“Never!”
“A-a-h!”
With a scream she turned suddenly and ran from him to the little table upon which stood the electric lighter. Over her shoulders was a light, loose scarf, which she had worn as part of her garden-party costume. She tore it from her and thrust it into the flame of the electric lighter. In an instant the delicate material had caught the flames and, before Lord Ashley could divine her intention, she rushed to the sigmagraph’s indicator and upon its sensitized surface flashed the light thrice; but not before her gown at sleeves and bosom caught in flame.
Lord Ashley, recovering from the first shock of surprise, sprang toward her, dashed the burning scarf to the floor and with a few rapid movements smothered the flames at work upon her frock.
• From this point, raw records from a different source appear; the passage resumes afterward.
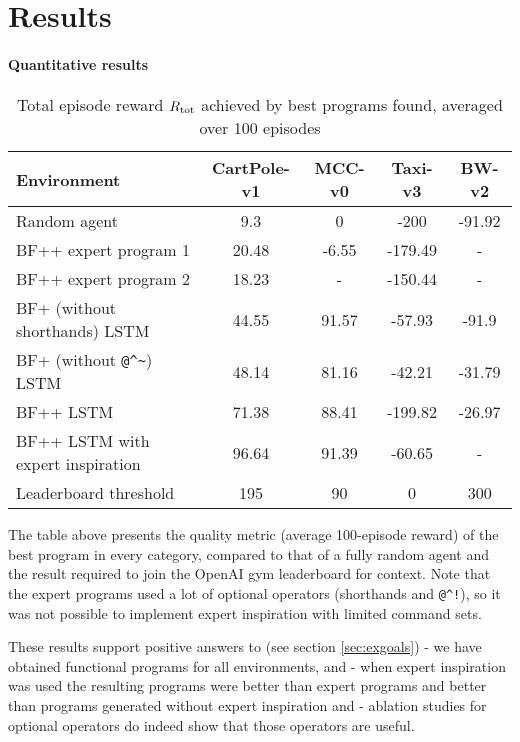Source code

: \newpage
\section{Results}

\paragraph{Quantitative results}

\begin{table}[H]
  \caption{Total episode reward $R_\text{tot}$ achieved by best programs found, averaged over 100 episodes}
  \label{tab:quality}
  \centering
  \begin{tabular}{lcccc}
    Environment     & CartPole-v1     & MCC-v0 & Taxi-v3 & BW-v2 \\
    \midrule
    Random agent & 9.3 & 0 & -200 & -91.92  \\
    \midrule
    BF++ expert program 1 & 20.48 & -6.55 & -179.49 & - \\
    BF++ expert program 2 & 18.23 & - & -150.44 & - \\
    BF+ (without shorthands) LSTM & 44.55 & 91.57 & -57.93 & -91.9 \\
    BF+ (without \verb|@^~|) LSTM & 48.14 & 81.16 & -42.21 & -31.79 \\
    BF++ LSTM     & 71.38 & 88.41 & -199.82 & -26.97 \\
    BF++ LSTM with expert inspiration  & 96.64 & 91.39 & -60.65 & - \\
    \midrule
    Leaderboard threshold & 195 & 90 & 0 & 300 \\
    \bottomrule
  \end{tabular}
\end{table}

The table above presents the quality metric (average 100-episode reward) of the best program in every category, compared to that of a fully random agent and the result required to join the OpenAI gym leaderboard for context.
Note that the expert programs used a lot of optional operators (shorthands and \verb|@^!|), so it was not possible to implement expert inspiration with limited command sets.

These results support positive answers to (see section \ref{sec:exgoals}) \rqbfpp - we have obtained functional programs for all environments, and \rqbfppexpert - when expert inspiration was used the resulting programs were better than expert programs and better than programs generated without expert inspiration and \rqbfppablation - ablation studies for optional operators do indeed show that those operators are useful.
“What have you done?” he cried staring at the injury to her dainty white flesh. “Do you realize that you have placed your life in peril?”
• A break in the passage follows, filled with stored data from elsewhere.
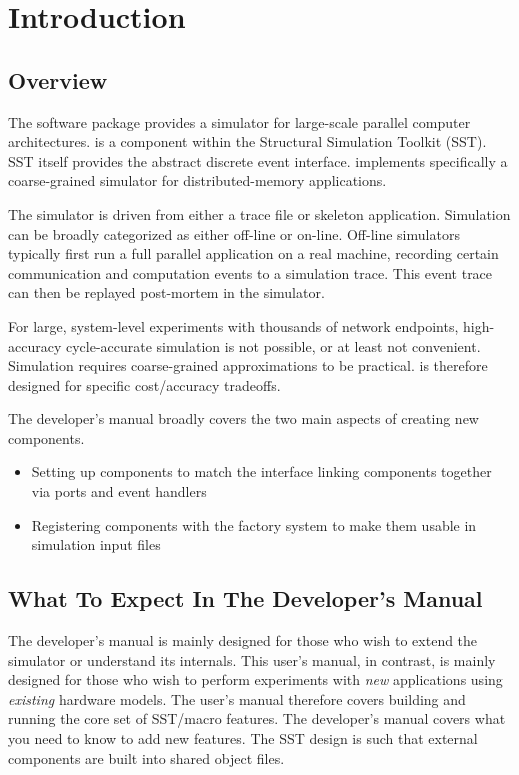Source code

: 
\chapter{Introduction}\label{chapter:intro}

\section{Overview}
\label{sec:intro:overview}

The \sstmacro software package provides a simulator for large-scale parallel computer architectures.
\sstmacro is a component within the Structural Simulation Toolkit (SST).
SST itself provides the abstract discrete event interface.
\sstmacro implements specifically a coarse-grained simulator for distributed-memory applications. 

The simulator is driven from either a trace file or skeleton application. 
Simulation can be broadly categorized as either off-line or on-line.
Off-line simulators typically first run a full parallel application on a real machine,
recording certain communication and computation events to a simulation trace.
This event trace can then be replayed post-mortem in the simulator.

For large, system-level experiments with thousands of network endpoints, high-accuracy cycle-accurate simulation is not possible,
or at least not convenient.
Simulation requires coarse-grained approximations to be practical.
\sstmacro is therefore designed for specific cost/accuracy tradeoffs.

The developer's manual broadly covers the two main aspects of creating new components.
\begin{itemize}
\item Setting up components to match the  interface linking components together via ports and event handlers
\item Registering components with the factory system to make them usable in simulation input files
\end{itemize}

\section{What To Expect In The Developer's Manual}
The developer's manual is mainly designed for those who wish to extend the simulator or understand its internals.
This user's manual, in contrast, is mainly designed for those who wish to perform experiments with \emph{new} applications using \emph{existing} hardware models.
The user's manual therefore covers building and running the core set of SST/macro features.
The developer's manual covers what you need to know to add new features.
The SST design is such that external components are built into shared object  files.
She was dazed and half fainting from the pain of her injuries, and he supported her to a divan at the further end of the apartment.
“Do you realize what you have done?” he repeated.
But despite the pain, despite the fact that she felt her senses were leaving her, the thought of Mortimer’s safety was still uppermost in her mind.
“The signal—the signal,” she moaned hysterically, “was the signal given in time? Is he safe? Oh, tell me that he is safe! See—see!”
A shriek broke from her. She sat staring straight before her as one seized with a paralysis of fear.